**LISTED ENTRIES:**
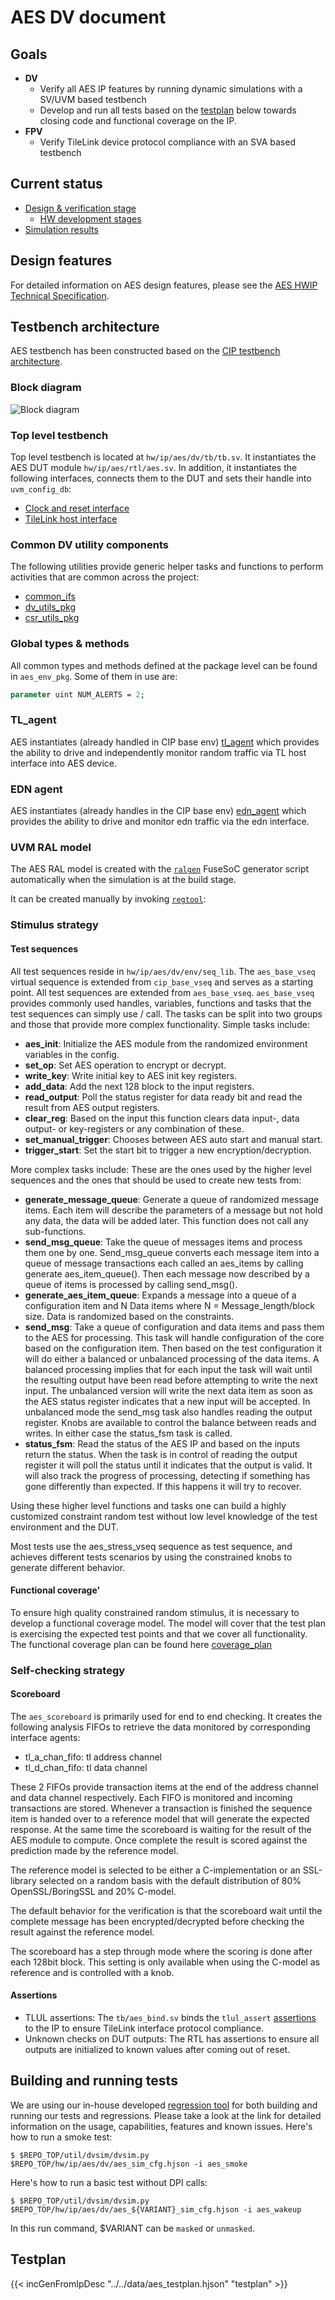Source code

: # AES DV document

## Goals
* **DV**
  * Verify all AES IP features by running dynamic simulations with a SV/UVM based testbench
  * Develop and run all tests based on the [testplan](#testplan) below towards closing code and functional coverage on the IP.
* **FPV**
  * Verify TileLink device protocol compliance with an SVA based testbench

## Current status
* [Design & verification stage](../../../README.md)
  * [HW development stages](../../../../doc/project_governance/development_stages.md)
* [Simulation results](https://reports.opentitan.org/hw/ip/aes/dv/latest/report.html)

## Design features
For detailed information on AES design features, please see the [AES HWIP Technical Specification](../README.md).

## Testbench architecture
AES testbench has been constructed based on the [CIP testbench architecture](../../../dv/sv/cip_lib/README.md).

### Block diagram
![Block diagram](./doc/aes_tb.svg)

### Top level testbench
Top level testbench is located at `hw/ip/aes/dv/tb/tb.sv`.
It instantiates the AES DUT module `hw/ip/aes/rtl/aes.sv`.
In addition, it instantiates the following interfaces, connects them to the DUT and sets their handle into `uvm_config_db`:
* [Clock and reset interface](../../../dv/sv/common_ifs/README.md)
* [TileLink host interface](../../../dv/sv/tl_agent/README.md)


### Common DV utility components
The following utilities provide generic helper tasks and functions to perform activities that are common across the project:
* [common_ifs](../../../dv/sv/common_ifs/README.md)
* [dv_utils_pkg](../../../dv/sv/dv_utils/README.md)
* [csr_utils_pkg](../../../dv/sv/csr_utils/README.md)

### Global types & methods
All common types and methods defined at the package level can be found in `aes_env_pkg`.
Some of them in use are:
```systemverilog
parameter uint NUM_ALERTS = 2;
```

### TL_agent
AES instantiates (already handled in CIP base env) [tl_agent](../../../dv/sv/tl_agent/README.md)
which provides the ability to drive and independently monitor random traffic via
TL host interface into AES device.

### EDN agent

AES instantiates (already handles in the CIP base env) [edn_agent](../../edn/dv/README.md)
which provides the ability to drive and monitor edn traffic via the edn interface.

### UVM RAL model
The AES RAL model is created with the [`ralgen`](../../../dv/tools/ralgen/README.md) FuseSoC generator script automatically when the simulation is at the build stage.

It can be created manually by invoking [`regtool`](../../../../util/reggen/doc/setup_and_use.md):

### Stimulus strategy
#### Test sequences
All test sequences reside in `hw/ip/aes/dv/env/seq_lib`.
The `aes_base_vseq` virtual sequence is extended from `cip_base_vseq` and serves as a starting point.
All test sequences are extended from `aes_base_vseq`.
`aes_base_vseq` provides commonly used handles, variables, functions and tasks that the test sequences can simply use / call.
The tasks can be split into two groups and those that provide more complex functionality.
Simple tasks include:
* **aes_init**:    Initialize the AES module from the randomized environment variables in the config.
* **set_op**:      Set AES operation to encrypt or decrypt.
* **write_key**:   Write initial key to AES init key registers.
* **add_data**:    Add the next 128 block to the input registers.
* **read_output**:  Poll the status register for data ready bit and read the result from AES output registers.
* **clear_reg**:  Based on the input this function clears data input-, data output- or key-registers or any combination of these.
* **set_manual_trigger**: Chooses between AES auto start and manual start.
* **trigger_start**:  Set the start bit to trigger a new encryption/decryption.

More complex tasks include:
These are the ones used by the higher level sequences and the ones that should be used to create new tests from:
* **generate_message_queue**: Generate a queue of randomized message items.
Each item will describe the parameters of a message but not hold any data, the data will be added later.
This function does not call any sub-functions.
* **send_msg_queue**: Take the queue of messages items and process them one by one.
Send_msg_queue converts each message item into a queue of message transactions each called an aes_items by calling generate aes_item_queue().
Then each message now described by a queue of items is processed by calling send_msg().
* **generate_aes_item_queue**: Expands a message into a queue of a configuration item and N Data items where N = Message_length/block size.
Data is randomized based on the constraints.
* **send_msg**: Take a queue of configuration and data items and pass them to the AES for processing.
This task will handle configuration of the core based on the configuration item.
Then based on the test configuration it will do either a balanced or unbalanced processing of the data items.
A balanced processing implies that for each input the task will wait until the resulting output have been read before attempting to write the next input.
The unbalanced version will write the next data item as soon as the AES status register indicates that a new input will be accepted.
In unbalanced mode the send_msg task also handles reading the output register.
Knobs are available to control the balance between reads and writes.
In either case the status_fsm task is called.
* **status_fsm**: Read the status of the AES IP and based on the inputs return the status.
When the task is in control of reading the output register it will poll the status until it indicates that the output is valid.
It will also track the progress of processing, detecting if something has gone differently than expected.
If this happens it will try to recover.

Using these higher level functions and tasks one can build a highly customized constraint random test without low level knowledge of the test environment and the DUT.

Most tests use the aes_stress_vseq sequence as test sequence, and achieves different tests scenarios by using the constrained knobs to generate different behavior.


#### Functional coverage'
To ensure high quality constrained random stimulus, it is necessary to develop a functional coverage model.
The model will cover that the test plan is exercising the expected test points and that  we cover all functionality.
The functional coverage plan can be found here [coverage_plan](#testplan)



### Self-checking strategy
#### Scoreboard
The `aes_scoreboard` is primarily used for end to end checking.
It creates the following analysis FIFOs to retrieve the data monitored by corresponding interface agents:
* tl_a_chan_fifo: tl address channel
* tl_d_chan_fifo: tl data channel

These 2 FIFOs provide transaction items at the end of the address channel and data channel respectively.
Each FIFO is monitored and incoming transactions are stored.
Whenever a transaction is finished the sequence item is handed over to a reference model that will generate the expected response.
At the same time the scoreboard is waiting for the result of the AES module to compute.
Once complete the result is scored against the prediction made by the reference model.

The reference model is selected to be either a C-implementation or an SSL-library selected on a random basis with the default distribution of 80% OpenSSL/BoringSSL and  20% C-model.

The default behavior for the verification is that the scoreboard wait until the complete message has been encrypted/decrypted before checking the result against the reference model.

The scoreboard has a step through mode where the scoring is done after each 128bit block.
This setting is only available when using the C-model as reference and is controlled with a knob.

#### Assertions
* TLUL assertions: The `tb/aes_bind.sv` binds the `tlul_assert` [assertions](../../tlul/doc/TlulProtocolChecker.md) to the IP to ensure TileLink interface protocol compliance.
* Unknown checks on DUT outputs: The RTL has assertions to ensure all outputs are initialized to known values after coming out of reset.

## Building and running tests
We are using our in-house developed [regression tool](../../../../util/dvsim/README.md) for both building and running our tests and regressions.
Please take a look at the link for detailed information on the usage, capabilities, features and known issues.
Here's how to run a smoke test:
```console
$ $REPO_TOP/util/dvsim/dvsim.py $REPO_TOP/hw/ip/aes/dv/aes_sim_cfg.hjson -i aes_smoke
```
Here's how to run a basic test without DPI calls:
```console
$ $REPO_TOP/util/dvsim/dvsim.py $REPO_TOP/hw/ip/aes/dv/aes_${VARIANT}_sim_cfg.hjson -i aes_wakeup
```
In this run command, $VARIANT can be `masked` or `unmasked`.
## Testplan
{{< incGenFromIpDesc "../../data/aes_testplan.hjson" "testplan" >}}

**ABOUT THIS EXERCISE:**
Everything from the line with "All test sequences are" through the line with "AES output registers." should be written out exactly as it appears above, end lines included, and nothing outside that range.

**REPLY:**
All test sequences are extended from `aes_base_vseq`.
`aes_base_vseq` provides commonly used handles, variables, functions and tasks that the test sequences can simply use / call.
The tasks can be split into two groups and those that provide more complex functionality.
Simple tasks include:
* **aes_init**:    Initialize the AES module from the randomized environment variables in the config.
* **set_op**:      Set AES operation to encrypt or decrypt.
* **write_key**:   Write initial key to AES init key registers.
* **add_data**:    Add the next 128 block to the input registers.
* **read_output**:  Poll the status register for data ready bit and read the result from AES output registers.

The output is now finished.